I find myself with about 40 kg (90lbs) of sweet potatoes, these are the white-fleshed ipomoea sort. Last year I tried to keep them in a cool dry place in the shed through winter but they didn't last. The shed would have been 0-15C (32-60F) mostly. I will give away a fair amount while they are fresh but still want to keep some. What is the best way to keep them? How do they go if frozen? Any special tips on freezing?
The same way you would potato, pumpkin, etc; par boil sort of. Pot of water at bubbling boil, drop in for a few seconds, take out, drain, dry and freeze.
In truth, we just tend to cut to the chunks we want to used them (roasting mainly) and just freeze them, but we do not keep them for max freezer time.
We used to have them down in the basement near the oil burner. None were allowed to touch and a small fan was on for additional air circulation. Never had over two bushel so the scale was small.
This site near the end has some info you may incorporate in your preservation efforts.
I don't know about "the best" but I know what works in the hot humid southeastern US. IME in U.S.A. supermarket sweet potatoes should be considered "fresh-dug". Do you know whether yours were properly cured after digging and are ready for storage? Assuming that they were, they then should be "root cellared", in darkenss, at temperatures of
45°-85°(F), in well ventilated containers packed so as not to touch each other in a light absorbent medium such as shredded wood "excelsior", straw, pine straw, shredded paper, etc. Properly cured and stored sweet potatoes shrink somewhat, get more leathery-skinned and considerably sweeter with age.Temperatures below 40-45°(F) reduce quality and shorten storage life. Dunno about freezing. My father was born in 1910 into the agricultural South of the US and spoke often of his family's method of storing sweet potatoes in pits, interleaved with native pine straw. Dad claimed that the swine got the best sweet potatoes, those being the remainders when the pit was reclaimed for re-use.
They were not as I grew and dug them and I don't have the right conditions to cure them. Apparently they want 85F and high humidity. I've got 40-70F and variable humidity.
Assuming that they
We don't have a root cellar or anything like one. I will probably put them in the house which is closer to the correct keeping temperature than outside.
My grandparents used to keep the sweet potatoes in the guest bedroom, which as long as it was not being used, had the heat vents closed and stayed cool.
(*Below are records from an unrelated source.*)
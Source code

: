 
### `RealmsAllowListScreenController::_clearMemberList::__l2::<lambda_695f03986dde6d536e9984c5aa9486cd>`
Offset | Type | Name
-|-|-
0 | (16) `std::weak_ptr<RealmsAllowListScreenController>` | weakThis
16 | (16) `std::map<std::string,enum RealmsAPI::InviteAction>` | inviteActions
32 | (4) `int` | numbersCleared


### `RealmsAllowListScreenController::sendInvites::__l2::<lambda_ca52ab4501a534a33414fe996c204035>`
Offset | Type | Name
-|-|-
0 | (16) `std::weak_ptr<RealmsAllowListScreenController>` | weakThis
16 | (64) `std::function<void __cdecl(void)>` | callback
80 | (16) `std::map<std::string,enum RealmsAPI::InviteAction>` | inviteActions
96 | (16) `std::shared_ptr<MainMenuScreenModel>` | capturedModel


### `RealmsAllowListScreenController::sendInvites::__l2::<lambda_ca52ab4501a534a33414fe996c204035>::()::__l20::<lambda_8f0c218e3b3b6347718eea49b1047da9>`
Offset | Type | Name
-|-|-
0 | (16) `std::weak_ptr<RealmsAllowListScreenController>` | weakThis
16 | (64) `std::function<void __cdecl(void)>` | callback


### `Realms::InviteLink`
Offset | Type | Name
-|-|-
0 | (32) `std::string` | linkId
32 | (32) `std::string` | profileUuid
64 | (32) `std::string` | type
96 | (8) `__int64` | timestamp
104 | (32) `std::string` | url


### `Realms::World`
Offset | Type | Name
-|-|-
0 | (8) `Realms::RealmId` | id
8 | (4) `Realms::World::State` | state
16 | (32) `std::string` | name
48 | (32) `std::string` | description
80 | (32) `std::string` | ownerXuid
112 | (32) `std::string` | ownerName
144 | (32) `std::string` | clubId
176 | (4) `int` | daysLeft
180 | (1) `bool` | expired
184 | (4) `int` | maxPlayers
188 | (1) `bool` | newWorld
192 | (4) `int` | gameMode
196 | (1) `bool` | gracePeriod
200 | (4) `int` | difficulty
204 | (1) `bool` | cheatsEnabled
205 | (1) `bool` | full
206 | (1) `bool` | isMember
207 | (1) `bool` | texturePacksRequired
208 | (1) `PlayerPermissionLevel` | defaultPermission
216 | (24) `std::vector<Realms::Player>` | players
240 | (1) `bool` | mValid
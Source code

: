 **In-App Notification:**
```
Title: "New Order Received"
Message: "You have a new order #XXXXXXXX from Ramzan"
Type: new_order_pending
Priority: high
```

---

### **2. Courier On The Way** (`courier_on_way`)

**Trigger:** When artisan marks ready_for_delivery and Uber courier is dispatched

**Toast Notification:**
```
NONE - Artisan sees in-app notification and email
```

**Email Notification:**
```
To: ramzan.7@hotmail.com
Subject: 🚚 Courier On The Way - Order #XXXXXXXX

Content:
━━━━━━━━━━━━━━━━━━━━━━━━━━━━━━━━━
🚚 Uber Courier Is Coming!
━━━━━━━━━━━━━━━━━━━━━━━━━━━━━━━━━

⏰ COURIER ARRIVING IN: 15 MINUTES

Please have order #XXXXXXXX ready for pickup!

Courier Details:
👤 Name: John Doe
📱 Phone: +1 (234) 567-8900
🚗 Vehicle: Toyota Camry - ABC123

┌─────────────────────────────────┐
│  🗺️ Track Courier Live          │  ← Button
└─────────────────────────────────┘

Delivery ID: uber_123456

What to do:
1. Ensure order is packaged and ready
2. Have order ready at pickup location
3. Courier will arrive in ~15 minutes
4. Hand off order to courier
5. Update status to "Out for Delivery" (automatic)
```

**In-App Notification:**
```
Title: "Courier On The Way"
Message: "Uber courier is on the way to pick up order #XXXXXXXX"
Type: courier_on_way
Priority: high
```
Squash are not widely available or particularly well known down here. Even with the influx of "northerners", the markets continue to stock only the common commercial varieties of hard-skinned "winter" squashes. There are exceptions -- most notably among pumpkins, watermelons, and cantaloupe -- but most of the long season curcurbits don't deal well with W/Central FL's hinky "spring" and the sudden onset of summer heat and humidity. Like many other gardeners in the deeper-than-Deep South I'm happy to get cucumbers and "summer" squash from, say the end of April-to-mid-May (depending on planting date) until something takes them out.
That is where they will end up. It amuses some of our guests to see our lounge room which has a long teak wall unit filled with books, treasures and knick-knacks. At certain seasons the top is festooned with pumpkins.